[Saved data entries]
=-=-=-=-=

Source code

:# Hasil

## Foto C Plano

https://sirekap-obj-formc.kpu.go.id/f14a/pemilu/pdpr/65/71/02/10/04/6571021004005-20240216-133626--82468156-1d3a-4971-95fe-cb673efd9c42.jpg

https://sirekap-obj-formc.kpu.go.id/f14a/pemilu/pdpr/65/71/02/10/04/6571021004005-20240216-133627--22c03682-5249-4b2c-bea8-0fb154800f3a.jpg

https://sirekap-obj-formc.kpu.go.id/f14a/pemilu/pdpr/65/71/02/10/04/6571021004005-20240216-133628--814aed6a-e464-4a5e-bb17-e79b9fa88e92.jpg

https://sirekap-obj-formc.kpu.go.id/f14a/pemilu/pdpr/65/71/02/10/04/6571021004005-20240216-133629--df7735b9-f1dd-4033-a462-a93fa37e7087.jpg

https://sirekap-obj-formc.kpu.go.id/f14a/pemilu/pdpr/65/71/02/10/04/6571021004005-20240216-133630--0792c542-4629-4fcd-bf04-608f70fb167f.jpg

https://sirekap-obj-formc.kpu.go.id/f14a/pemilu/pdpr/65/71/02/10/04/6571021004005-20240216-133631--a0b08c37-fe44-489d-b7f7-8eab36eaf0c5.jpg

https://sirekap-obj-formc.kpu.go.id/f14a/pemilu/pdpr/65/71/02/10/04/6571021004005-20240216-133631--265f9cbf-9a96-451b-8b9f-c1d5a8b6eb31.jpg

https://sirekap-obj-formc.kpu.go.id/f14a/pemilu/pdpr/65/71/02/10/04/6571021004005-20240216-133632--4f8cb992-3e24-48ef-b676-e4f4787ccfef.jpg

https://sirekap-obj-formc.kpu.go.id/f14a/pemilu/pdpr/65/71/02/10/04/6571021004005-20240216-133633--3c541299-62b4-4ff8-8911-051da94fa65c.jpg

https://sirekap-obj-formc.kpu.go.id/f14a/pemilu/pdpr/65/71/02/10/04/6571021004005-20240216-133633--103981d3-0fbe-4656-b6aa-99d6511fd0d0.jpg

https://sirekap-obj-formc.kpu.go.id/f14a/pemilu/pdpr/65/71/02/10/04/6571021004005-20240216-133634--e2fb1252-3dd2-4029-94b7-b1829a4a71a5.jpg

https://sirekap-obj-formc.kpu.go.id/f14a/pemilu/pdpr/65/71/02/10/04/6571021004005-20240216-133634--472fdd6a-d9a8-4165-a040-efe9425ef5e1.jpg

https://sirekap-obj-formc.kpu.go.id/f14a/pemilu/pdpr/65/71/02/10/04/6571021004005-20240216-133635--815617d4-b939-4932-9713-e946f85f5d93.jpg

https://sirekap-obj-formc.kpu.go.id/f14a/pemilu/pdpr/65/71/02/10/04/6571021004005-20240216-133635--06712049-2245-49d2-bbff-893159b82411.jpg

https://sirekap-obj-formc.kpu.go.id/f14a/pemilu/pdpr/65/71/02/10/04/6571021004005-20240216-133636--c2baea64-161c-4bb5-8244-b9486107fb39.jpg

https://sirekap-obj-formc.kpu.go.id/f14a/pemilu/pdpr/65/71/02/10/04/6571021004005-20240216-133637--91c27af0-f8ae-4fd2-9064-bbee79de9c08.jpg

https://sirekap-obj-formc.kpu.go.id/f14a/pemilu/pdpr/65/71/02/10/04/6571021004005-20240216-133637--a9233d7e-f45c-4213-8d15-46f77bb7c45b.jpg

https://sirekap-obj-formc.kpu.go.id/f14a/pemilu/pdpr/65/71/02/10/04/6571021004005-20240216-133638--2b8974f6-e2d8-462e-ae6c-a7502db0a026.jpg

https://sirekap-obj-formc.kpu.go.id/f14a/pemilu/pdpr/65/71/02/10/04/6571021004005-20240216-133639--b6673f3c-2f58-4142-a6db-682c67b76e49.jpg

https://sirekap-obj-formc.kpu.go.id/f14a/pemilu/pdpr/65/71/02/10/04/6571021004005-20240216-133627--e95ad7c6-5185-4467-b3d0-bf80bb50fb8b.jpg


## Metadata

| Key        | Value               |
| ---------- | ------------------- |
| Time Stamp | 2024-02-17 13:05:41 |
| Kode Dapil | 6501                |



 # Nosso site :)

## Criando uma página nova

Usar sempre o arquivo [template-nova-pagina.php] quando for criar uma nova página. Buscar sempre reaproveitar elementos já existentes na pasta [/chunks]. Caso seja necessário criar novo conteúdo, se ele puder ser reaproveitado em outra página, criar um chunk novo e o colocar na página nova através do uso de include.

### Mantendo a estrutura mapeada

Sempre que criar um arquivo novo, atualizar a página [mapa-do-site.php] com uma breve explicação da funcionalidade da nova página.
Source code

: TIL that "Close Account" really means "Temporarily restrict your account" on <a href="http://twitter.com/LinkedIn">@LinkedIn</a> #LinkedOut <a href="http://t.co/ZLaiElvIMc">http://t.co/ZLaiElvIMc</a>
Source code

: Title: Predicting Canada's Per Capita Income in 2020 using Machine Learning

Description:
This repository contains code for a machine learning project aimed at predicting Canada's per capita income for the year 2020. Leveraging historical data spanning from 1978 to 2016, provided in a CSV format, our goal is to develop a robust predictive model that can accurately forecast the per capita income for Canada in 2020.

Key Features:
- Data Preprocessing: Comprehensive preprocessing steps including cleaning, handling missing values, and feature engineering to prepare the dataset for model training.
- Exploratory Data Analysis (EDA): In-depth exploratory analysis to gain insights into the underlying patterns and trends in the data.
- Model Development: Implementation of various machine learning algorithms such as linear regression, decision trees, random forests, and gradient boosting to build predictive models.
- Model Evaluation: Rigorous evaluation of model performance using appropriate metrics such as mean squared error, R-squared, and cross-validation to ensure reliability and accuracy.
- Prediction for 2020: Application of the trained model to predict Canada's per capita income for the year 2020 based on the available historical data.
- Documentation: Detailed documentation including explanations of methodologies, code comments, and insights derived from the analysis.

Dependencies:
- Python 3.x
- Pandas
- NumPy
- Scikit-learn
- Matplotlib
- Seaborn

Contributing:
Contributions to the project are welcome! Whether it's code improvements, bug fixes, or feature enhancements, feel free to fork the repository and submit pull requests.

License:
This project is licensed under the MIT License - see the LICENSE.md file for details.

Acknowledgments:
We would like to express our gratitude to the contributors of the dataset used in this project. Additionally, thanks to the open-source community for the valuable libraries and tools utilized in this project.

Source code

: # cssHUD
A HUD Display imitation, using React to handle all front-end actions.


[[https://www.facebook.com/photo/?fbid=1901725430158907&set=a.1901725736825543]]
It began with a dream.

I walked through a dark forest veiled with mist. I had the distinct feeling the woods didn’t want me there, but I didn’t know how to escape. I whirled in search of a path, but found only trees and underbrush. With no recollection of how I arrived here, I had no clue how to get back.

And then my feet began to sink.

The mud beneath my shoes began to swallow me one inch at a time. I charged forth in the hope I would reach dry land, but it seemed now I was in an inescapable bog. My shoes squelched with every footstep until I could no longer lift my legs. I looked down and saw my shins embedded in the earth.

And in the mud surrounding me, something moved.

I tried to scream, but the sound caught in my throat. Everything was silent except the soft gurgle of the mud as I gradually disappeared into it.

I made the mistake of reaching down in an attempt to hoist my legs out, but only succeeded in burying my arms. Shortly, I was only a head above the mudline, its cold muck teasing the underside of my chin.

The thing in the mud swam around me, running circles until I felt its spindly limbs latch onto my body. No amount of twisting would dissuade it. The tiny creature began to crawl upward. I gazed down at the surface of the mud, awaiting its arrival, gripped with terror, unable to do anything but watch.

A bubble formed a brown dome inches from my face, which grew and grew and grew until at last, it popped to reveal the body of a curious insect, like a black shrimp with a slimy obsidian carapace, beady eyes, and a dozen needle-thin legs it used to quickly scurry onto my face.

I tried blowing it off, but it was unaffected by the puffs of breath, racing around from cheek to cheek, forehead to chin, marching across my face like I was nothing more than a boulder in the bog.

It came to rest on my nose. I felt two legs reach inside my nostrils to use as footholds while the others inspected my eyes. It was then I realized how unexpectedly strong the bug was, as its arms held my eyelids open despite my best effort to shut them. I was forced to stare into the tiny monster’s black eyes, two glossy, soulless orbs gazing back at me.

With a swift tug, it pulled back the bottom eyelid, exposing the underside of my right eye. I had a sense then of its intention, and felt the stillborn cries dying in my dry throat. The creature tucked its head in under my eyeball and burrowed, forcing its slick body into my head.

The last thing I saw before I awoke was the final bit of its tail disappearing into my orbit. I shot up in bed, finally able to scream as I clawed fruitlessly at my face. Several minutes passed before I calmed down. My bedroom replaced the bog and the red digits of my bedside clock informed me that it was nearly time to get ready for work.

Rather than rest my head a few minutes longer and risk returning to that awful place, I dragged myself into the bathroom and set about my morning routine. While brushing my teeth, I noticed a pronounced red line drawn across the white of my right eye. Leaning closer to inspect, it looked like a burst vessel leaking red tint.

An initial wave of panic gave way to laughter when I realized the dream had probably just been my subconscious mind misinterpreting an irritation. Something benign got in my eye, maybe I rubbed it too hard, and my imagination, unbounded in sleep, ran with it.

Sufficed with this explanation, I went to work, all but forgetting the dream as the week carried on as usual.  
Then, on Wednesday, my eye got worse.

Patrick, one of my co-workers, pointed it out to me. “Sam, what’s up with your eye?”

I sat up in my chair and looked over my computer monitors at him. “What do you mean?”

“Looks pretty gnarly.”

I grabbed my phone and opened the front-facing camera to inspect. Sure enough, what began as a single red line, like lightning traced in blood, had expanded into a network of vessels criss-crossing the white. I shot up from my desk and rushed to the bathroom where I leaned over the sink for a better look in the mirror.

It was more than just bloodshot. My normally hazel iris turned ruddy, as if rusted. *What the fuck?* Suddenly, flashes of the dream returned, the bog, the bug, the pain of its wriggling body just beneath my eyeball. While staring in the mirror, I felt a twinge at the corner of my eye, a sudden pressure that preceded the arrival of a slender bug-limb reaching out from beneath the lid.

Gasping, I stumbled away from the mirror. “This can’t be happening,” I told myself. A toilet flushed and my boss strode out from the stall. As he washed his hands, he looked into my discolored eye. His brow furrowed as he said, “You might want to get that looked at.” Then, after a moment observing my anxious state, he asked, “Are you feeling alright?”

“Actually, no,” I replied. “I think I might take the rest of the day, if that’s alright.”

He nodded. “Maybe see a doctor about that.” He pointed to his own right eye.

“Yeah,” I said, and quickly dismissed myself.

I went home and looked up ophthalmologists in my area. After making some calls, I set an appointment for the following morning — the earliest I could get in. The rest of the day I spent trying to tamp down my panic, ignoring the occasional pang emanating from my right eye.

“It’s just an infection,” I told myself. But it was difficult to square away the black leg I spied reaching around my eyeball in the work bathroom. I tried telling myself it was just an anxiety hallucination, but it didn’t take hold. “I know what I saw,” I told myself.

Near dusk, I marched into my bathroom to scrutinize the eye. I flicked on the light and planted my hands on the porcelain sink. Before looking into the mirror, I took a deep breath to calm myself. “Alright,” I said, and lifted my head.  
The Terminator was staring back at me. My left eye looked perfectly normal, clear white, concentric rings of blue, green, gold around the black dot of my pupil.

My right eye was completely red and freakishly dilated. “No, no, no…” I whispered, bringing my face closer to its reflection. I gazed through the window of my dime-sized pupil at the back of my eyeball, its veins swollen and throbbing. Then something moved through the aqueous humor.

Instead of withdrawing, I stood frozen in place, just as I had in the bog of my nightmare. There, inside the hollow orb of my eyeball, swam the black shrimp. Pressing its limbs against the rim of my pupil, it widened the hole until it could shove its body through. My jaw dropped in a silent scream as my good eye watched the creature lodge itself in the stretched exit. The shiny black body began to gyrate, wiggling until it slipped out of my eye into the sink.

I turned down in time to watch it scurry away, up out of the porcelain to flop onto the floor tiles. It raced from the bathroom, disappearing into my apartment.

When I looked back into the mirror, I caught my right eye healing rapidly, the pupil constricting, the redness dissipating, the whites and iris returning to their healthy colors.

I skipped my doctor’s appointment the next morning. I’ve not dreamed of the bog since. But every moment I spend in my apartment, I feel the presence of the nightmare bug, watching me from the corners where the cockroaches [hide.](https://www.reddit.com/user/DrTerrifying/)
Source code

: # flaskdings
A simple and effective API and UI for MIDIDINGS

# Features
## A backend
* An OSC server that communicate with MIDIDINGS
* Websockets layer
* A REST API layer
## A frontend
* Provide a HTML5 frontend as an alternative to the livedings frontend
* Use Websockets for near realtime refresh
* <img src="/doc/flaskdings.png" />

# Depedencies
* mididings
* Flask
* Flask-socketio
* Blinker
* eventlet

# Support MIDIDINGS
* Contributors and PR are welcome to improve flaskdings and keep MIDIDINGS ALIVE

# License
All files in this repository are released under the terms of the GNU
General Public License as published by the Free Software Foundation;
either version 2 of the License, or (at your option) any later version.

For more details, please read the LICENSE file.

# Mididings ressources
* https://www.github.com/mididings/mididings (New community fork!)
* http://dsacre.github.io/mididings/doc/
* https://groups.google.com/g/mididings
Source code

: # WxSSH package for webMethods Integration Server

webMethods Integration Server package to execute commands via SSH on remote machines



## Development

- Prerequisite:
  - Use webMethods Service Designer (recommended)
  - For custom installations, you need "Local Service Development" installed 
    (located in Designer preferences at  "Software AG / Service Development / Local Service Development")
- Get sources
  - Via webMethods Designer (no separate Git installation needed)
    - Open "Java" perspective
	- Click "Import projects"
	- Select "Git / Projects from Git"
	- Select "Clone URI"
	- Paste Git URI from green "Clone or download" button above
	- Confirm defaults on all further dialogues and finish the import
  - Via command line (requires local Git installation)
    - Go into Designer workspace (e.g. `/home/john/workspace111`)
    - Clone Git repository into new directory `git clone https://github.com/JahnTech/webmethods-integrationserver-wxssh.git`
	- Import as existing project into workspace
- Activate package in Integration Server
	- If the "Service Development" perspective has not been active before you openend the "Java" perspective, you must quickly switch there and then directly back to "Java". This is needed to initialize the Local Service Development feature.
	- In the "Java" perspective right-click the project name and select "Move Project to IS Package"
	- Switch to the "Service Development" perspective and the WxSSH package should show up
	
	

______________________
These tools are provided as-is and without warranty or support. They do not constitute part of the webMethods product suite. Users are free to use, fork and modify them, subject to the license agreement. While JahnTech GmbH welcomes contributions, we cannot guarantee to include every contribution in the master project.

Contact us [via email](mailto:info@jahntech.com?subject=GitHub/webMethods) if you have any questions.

=-=-=-=-=

Beginning at the line above with "I turned down" and finishing at the line with "When I looked", return each line exactly and return nothing else.

Response:
I turned down in time to watch it scurry away, up out of the porcelain to flop onto the floor tiles. It raced from the bathroom, disappearing into my apartment.

When I looked back into the mirror, I caught my right eye healing rapidly, the pupil constricting, the redness dissipating, the whites and iris returning to their healthy colors.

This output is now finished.